Qui la logica manca un passaggio fondamentale. Esiste un attore del sistema economico che trasforma il capitale e il lavoro in iniziativa economica e, di conseguenza, in crescita: l’imprenditore. Oggi non ci mancano i soldi, anzi il cavallo è ubriaco; ci manca chi quei soldi li usa per trasformarli in impresa, iniziative, sviluppo. Di conseguenza quello che ci serve è un QuaLitative Easing: dobbiamo iniettare nel sistema economico imprenditori e non soldi.
L’Italia è un paese dove è difficile fare impresa eppure è il paese europeo dove c’è più iniziativa imprenditoriale naturale. Siamo un piccolo paese che dai tempi dei romani ha espanso i suoi orizzonti, scoperto nuove tecnologie, nuovi modi di fare impresa e, addirittura, nuovi continenti. Non sono solo vecchi fasti, oggi abbiamo grandi imprenditori di prima generazione che dimostrano che siamo ancora un paese vivo, creativo e pronto a cogliere le opportunità di sviluppo.

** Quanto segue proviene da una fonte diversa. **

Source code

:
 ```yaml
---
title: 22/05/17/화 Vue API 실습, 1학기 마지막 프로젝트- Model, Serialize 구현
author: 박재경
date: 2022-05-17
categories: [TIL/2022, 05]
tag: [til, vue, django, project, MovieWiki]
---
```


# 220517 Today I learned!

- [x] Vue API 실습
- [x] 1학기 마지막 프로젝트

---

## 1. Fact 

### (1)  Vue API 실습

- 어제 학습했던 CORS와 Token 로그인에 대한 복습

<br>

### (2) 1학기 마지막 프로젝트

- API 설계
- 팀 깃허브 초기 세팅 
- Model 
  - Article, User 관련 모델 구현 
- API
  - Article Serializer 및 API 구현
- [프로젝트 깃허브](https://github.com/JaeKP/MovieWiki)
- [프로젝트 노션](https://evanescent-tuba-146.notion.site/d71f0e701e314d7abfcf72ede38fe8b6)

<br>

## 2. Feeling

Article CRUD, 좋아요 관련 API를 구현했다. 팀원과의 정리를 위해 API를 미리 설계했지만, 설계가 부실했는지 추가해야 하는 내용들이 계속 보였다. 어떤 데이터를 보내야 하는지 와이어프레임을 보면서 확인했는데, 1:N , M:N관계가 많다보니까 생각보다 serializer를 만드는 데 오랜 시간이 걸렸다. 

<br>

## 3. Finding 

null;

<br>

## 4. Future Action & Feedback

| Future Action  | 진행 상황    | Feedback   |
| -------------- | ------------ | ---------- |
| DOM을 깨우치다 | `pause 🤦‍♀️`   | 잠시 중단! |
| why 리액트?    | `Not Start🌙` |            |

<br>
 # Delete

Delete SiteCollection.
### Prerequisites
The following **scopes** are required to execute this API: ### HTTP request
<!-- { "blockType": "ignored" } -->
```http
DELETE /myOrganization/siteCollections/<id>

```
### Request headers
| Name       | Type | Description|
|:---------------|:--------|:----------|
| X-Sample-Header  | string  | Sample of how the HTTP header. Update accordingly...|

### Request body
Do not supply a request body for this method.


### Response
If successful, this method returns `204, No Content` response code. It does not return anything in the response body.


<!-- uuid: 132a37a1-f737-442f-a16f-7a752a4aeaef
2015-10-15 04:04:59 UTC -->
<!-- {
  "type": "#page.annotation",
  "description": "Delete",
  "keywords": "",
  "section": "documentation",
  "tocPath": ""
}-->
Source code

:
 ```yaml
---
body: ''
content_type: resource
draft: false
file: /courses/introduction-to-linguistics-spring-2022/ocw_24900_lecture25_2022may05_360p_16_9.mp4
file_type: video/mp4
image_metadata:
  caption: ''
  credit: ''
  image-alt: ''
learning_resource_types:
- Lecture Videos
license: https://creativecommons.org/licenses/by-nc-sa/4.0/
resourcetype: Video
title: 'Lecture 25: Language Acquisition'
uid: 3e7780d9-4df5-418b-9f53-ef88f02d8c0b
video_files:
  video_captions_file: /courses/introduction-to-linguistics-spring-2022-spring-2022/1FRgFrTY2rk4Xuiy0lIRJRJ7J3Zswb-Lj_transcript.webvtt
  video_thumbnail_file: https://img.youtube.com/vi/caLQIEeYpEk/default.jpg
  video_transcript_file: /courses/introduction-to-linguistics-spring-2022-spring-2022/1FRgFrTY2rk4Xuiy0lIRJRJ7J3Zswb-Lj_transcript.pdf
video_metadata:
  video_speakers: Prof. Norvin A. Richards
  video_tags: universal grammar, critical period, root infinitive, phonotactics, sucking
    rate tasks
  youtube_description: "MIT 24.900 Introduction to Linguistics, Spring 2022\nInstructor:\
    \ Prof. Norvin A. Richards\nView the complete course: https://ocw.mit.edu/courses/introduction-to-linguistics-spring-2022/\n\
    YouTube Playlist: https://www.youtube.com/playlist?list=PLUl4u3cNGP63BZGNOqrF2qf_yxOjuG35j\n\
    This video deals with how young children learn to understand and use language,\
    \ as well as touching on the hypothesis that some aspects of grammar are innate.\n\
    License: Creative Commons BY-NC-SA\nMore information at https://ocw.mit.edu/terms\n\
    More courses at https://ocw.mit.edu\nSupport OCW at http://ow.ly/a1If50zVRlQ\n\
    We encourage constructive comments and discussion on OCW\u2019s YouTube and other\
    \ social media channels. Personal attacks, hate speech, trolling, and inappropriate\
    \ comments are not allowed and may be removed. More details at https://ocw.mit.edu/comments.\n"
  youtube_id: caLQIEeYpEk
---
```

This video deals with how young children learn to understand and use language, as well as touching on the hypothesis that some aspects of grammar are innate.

I banchieri centrali non sono particolarmente innovativi o amanti del rischio, ma di fronte a un contesto mai visto prima hanno osato il Quantitative Easing, che prima non era stato pensato neanche sui libri.
Noi italiani vogliamo essere meno creativi della burocrazia bancaria? Il QuaLitative Easing deve essere un programma non convenzionale, innovativo, e il più temerario della storia.
Come prima proposta si dovrebbe basare su tre elementi.
Il primo. Dobbiamo “costringere” i giovani ad essere imprenditori, che lo facciano in Italia o all’estero, dentro o fuori le aziende esistenti, in settori maturi o nuovi: basta che lo facciano. Per legge si dovrà studiare imprenditorialità in ogni scuola dell’obbligo. Una volta in Italia chi falliva non poteva votare per un po’ di tempo; facciamo che chi non si cimenta per un po’ di tempo in un’attività imprenditoriale non può votare. “Costringiamo” i giovani a conoscere la bellezza del Nostro Paese, a diciotto anni avranno visto il Colosseo, gli Uffizi, Venezia, le Alpi, il mare, la Valle dei Templi e chissà quanto altro: in termini di gusto e senso della bellezza avranno un vantaggio competitivo incommensurabile rispetto ai loro colleghi cinesi, tedeschi, americani etc. Dobbiamo essere non convenzionali: per avere il passaporto e lasciare il paese dopo i ventun anni devi presentare le prove di aver visitato almeno dieci meraviglie italiane e fatto tre stage presso un imprenditore (anche il proprietario di una piccola aziendina). Nel caso tu sia un giovane di una famiglia imprenditoriale che non prosegue la tradizione imprenditoriale devi pagare il doppio delle tasse per dieci anni.
Il Secondo. Gli imprenditori e le Famiglie Imprenditoriali devono rinunciare al loro proverbiale riserbo e spendersi in pubblico come esempi positivi. Devono andare nelle scuole e raccontare le loro storie. Alcuni lo fanno già, ma deve essere un fenomeno dirompente e di massa, come l’uomo sulla luna: il mese dopo tutti i bambini italiani devono voler fare l’imprenditore invece dell’astronauta. Ogni giovane deve aver almeno visitato con la sua classe cinque imprese accompagnato dal proprietario che gli ha spiegato come funziona, altrimenti non prende la licenza media o il diploma. Quando in un giorno un imprenditore presenta la sua azienda ad almeno cento giovani non paga tasse per quel giorno.
Il terzo. L’accademia deve creare teorie migliori che permettano di abbassare il tasso di fallimento delle start up. Oggi ne sopravvive una su cento: giocare un numero secco alla roulette è più conveniente. Si deve creare un gruppo di esperti e non scioglierlo sino a quando la teoria non ci avrà dato strumenti più efficaci. I nostri migliori studiosi devono essere costretti a studiare e risolvere problemi rivelanti per gli imprenditori e non perdersi in complesse formule matematiche che, senza ammetterlo mai, alla fine neanche loro capiscono più.
A chi queste (prime) proposte sembrano follie mi permetto di ricordare che viviamo in un’epoca in cui seri, compassati e prudenti burocrati bancari hanno avuto il coraggio di stampare dal niente enormi quantità di moneta ed immetterla nel sistema nella speranza che qualcosa succeda.
Davvero noi italiani vogliamo essere meno creativi, temerari, sognatori della burocrazia bancaria europea?